▸ WORK INSTRUCTIONS: Each record below gets repeated exactly, and pictures stay out of the copy.
--- START ---
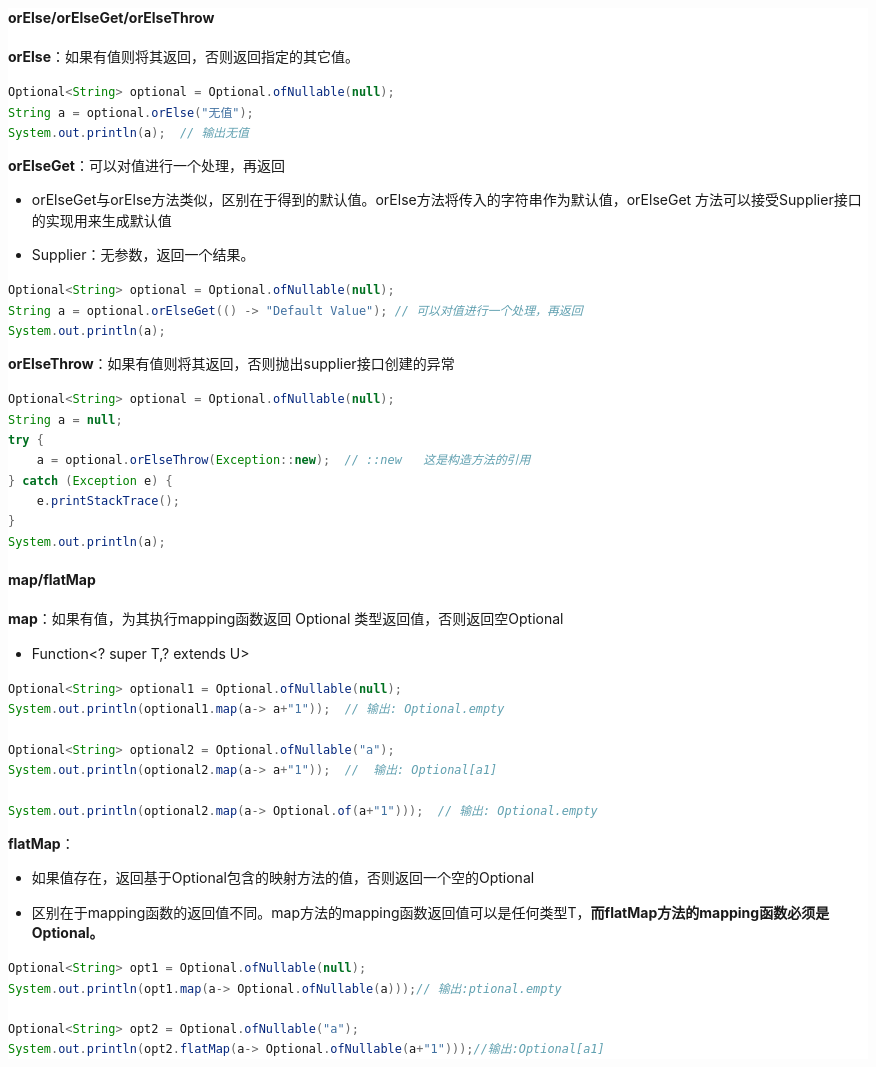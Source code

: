 #### orElse/orElseGet/orElseThrow

**orElse**：如果有值则将其返回，否则返回指定的其它值。

```java
Optional<String> optional = Optional.ofNullable(null);
String a = optional.orElse("无值");
System.out.println(a);  // 输出无值
```

**orElseGet**：可以对值进行一个处理，再返回

*   orElseGet与orElse方法类似，区别在于得到的默认值。orElse方法将传入的字符串作为默认值，orElseGet 方法可以接受Supplier接口的实现用来生成默认值

*   Supplier<T>：无参数，返回一个结果。

```java
Optional<String> optional = Optional.ofNullable(null);
String a = optional.orElseGet(() -> "Default Value"); // 可以对值进行一个处理，再返回
System.out.println(a);
```

**orElseThrow**：如果有值则将其返回，否则抛出supplier接口创建的异常

```java
Optional<String> optional = Optional.ofNullable(null);
String a = null;
try {
    a = optional.orElseThrow(Exception::new);  // ::new   这是构造方法的引用
} catch (Exception e) {
    e.printStackTrace();
}
System.out.println(a);
```



#### map/flatMap

**map**：如果有值，为其执行mapping函数返回 Optional  类型返回值，否则返回空Optional

*   Function<? super T,? extends U>  

```java
Optional<String> optional1 = Optional.ofNullable(null);
System.out.println(optional1.map(a-> a+"1"));  // 输出: Optional.empty

Optional<String> optional2 = Optional.ofNullable("a");
System.out.println(optional2.map(a-> a+"1"));  //  输出: Optional[a1]

System.out.println(optional2.map(a-> Optional.of(a+"1")));  // 输出: Optional.empty
```

**flatMap**：

*   如果值存在，返回基于Optional包含的映射方法的值，否则返回一个空的Optional

*   区别在于mapping函数的返回值不同。map方法的mapping函数返回值可以是任何类型T，**而flatMap方法的mapping函数必须是Optional。**

```java
Optional<String> opt1 = Optional.ofNullable(null);
System.out.println(opt1.map(a-> Optional.ofNullable(a)));// 输出:ptional.empty

Optional<String> opt2 = Optional.ofNullable("a");
System.out.println(opt2.flatMap(a-> Optional.ofNullable(a+"1")));//输出:Optional[a1]
```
--- END ---
▸ EXERCISE SOLUTION:
Source code

: #### orElse/orElseGet/orElseThrow

**orElse**：如果有值则将其返回，否则返回指定的其它值。

```java
Optional<String> optional = Optional.ofNullable(null);
String a = optional.orElse("无值");
System.out.println(a);  // 输出无值
```

**orElseGet**：可以对值进行一个处理，再返回

*   orElseGet与orElse方法类似，区别在于得到的默认值。orElse方法将传入的字符串作为默认值，orElseGet 方法可以接受Supplier接口的实现用来生成默认值

*   Supplier<T>：无参数，返回一个结果。

```java
Optional<String> optional = Optional.ofNullable(null);
String a = optional.orElseGet(() -> "Default Value"); // 可以对值进行一个处理，再返回
System.out.println(a);
```

**orElseThrow**：如果有值则将其返回，否则抛出supplier接口创建的异常

```java
Optional<String> optional = Optional.ofNullable(null);
String a = null;
try {
    a = optional.orElseThrow(Exception::new);  // ::new   这是构造方法的引用
} catch (Exception e) {
    e.printStackTrace();
}
System.out.println(a);
```



#### map/flatMap

**map**：如果有值，为其执行mapping函数返回 Optional  类型返回值，否则返回空Optional

*   Function<? super T,? extends U>  

```java
Optional<String> optional1 = Optional.ofNullable(null);
System.out.println(optional1.map(a-> a+"1"));  // 输出: Optional.empty

Optional<String> optional2 = Optional.ofNullable("a");
System.out.println(optional2.map(a-> a+"1"));  //  输出: Optional[a1]

System.out.println(optional2.map(a-> Optional.of(a+"1")));  // 输出: Optional.empty
```

**flatMap**：

*   如果值存在，返回基于Optional包含的映射方法的值，否则返回一个空的Optional

*   区别在于mapping函数的返回值不同。map方法的mapping函数返回值可以是任何类型T，**而flatMap方法的mapping函数必须是Optional。**

```java
Optional<String> opt1 = Optional.ofNullable(null);
System.out.println(opt1.map(a-> Optional.ofNullable(a)));// 输出:ptional.empty

Optional<String> opt2 = Optional.ofNullable("a");
System.out.println(opt2.flatMap(a-> Optional.ofNullable(a+"1")));//输出:Optional[a1]
```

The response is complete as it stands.